Vegetable Memories-Okra

cowhorn okra pod

We’re planning to grow okra again this year.  A couple of years ago I grew okra for indoor arrangements and for fall/winter containers. If you leave the pods on the plants, they eventually get woody, curl and split–looking like linen-colored lilies!  The plants were easy to grow and got to be 3-4’ tall with sturdy stems.  The pods remained attached even after they dried.

When my father visited us this Christmas, we talked about foods he ate growing up in New Orleans–he will be 90 this year.  We also revisited our favorites that he and my mother cooked for us growing up in Louisiana and Texas (and Pennsylvania).  The first in this series is fried okra.  It is easy to grow, easy to cook and tres bon!  The recipe:  Select the tender young pods, wash them, slice them into coins, roll in corn meal, fry in canola oil (in a cast iron skillet, of course!) until lightly brown, drain on a paper towel and sprinkle with kosher salt. Serve with a spicy Bloody Mary—delicious!

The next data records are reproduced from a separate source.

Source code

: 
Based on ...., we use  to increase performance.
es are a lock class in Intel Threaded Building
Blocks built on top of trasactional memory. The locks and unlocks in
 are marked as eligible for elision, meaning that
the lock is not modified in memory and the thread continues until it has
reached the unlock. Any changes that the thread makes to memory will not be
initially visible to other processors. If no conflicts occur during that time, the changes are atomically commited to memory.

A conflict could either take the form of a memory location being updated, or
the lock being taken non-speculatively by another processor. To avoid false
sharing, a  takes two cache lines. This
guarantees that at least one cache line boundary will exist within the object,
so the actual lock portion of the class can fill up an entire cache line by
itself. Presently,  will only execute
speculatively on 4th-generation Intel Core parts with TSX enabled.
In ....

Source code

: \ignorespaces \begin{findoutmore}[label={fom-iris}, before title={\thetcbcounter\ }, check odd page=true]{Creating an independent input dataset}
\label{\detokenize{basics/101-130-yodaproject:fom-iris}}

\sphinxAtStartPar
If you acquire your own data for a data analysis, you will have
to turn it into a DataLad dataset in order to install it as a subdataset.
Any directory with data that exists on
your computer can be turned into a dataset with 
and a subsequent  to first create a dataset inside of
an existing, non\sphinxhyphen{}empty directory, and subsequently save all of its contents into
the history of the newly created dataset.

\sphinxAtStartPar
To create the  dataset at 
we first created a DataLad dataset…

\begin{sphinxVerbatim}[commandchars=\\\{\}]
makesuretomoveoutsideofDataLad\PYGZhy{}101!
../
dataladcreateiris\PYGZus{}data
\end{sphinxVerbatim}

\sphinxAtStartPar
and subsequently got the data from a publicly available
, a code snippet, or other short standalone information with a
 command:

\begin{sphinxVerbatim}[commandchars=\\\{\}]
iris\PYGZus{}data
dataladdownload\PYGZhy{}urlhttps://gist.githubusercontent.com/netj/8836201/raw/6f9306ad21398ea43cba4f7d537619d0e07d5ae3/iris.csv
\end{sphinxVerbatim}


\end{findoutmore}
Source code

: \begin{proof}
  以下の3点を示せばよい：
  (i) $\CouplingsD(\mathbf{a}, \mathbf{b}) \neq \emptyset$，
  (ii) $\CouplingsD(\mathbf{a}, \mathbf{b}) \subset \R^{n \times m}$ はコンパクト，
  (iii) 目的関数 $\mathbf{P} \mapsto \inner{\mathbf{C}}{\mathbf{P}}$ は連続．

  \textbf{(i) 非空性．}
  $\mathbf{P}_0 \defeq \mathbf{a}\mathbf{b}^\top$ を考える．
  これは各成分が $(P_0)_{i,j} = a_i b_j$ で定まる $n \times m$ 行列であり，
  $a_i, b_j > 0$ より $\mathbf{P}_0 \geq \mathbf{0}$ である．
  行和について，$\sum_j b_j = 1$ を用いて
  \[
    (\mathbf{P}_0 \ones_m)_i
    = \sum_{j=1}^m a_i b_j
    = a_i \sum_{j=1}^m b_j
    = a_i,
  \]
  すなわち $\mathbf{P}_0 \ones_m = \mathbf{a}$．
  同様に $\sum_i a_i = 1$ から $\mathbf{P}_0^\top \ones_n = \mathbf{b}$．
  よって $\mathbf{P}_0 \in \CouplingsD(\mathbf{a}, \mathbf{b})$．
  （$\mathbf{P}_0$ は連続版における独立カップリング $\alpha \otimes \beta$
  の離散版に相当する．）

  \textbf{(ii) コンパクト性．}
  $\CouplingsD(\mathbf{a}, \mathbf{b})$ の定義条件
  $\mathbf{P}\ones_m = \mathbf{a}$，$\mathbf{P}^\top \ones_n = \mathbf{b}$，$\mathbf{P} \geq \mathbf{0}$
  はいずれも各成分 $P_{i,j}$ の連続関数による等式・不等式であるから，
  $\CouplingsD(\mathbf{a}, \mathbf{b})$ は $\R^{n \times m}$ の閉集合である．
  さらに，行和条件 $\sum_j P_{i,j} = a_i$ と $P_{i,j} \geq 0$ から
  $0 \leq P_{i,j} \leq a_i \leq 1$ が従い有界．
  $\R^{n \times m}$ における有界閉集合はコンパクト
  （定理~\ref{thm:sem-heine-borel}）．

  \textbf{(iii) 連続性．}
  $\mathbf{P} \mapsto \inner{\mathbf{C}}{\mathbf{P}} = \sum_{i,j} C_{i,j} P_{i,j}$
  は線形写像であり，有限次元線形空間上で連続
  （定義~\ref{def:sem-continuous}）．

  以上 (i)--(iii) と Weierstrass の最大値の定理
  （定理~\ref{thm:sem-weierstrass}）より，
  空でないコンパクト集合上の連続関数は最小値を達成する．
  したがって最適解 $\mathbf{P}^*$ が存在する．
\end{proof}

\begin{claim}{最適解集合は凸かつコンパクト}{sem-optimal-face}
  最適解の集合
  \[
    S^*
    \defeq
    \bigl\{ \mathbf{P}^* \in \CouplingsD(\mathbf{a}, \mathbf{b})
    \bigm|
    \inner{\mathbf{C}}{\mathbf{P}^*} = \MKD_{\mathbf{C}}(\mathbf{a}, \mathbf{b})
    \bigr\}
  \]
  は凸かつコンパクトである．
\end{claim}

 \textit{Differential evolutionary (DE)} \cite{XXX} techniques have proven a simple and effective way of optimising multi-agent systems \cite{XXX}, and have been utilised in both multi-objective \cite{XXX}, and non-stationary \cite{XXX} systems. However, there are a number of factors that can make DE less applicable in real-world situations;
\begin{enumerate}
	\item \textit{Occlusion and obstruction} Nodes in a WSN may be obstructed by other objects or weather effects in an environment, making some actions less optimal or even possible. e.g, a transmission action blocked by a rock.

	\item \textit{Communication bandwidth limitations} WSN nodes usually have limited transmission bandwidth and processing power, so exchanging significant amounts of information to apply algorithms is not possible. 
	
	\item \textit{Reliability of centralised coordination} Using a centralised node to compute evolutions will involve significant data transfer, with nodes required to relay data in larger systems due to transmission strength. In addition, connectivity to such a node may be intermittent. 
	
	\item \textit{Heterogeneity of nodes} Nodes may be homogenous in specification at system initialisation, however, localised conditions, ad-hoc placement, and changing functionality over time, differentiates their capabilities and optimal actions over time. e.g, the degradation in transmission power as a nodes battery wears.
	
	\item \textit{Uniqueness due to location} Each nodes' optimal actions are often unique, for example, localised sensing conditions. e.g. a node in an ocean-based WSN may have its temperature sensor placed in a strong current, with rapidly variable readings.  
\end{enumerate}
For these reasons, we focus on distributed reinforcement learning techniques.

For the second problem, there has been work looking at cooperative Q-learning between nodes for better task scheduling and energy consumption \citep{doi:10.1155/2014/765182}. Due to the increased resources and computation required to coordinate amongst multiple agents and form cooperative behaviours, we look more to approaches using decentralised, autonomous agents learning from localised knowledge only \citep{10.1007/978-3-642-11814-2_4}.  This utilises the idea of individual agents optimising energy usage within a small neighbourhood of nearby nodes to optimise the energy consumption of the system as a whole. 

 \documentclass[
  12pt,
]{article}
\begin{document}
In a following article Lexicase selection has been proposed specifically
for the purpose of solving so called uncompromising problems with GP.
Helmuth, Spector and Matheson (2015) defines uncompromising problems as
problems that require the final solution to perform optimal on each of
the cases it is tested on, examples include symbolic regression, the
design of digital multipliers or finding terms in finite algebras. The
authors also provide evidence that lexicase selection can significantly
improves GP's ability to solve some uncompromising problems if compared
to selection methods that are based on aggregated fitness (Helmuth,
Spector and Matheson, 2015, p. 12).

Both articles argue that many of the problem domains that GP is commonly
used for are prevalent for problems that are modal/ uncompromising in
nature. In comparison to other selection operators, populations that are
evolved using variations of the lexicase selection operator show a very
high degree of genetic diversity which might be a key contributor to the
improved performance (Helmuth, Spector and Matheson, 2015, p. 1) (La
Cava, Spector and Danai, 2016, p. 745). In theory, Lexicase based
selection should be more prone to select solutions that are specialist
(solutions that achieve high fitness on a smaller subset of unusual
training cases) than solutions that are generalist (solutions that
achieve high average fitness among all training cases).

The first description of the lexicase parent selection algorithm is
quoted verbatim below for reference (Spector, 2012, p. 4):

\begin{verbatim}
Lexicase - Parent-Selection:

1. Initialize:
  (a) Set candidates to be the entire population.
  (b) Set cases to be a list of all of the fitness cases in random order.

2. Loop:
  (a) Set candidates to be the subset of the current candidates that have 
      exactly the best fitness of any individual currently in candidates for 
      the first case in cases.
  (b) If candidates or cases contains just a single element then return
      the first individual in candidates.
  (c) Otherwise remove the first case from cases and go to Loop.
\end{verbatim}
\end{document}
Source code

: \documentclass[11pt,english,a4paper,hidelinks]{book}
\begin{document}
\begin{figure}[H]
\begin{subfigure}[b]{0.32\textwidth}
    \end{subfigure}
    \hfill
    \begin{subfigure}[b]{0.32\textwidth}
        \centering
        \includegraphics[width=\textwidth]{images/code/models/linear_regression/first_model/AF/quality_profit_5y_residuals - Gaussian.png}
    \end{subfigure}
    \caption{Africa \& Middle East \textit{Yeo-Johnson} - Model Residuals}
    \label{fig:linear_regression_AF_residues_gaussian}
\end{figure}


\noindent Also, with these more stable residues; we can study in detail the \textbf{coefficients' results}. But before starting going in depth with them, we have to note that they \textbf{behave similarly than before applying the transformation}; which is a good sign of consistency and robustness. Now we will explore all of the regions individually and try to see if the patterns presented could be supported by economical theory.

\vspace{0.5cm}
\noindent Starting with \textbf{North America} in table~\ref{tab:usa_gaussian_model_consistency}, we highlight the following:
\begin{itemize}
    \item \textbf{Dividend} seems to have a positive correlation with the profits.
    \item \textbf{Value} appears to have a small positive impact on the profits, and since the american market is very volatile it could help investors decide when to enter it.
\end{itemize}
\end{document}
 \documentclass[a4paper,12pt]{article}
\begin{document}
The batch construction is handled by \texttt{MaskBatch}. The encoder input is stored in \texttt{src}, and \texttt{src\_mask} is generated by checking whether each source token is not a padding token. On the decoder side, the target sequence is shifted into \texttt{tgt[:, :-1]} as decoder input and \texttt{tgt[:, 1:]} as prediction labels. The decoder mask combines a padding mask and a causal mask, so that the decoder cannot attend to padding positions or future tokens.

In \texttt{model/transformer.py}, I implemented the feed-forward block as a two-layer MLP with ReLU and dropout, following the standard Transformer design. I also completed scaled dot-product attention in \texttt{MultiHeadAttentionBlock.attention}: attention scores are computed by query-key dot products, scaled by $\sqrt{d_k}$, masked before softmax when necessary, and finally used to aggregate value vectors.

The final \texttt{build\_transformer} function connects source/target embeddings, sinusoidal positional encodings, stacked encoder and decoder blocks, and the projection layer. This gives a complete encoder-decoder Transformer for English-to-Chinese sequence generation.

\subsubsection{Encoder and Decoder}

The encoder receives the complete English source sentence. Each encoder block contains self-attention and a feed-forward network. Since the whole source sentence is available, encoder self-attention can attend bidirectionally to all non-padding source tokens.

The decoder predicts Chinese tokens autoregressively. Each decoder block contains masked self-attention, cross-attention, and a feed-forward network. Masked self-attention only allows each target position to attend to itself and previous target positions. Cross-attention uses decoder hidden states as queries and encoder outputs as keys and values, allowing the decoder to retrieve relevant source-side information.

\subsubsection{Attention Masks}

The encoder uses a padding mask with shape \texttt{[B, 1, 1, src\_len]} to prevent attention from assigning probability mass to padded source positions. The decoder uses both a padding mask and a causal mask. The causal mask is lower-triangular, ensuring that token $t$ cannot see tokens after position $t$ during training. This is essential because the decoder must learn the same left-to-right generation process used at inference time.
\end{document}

So this year we are planting okra to eat.   We are growing it inside the fence since the deer and bunnies both like the pods.  We are going to plant Carmine Splendor (from Jung’s Seeds). The pods are deep red and turn green when cooked. We could also try Scheeper’s Heirloom Red Okra. Okra likes to be planted when the soil is plenty warm, so we will be setting out seedlings we start inside around May 1st. We are starting the seeds indoors March 22nd.  We may grow Cowhorn Okra, an heirloom variety that Thomas Jefferson grew at Monticello.  Once it starts having pods, you can pick them every couple of days and they just keep bearing till the weather gets cold.     FAMILY: Malvaceae. GENUS: Abelmoschus. SPECIES: esculentus.  (Related to the mallows.)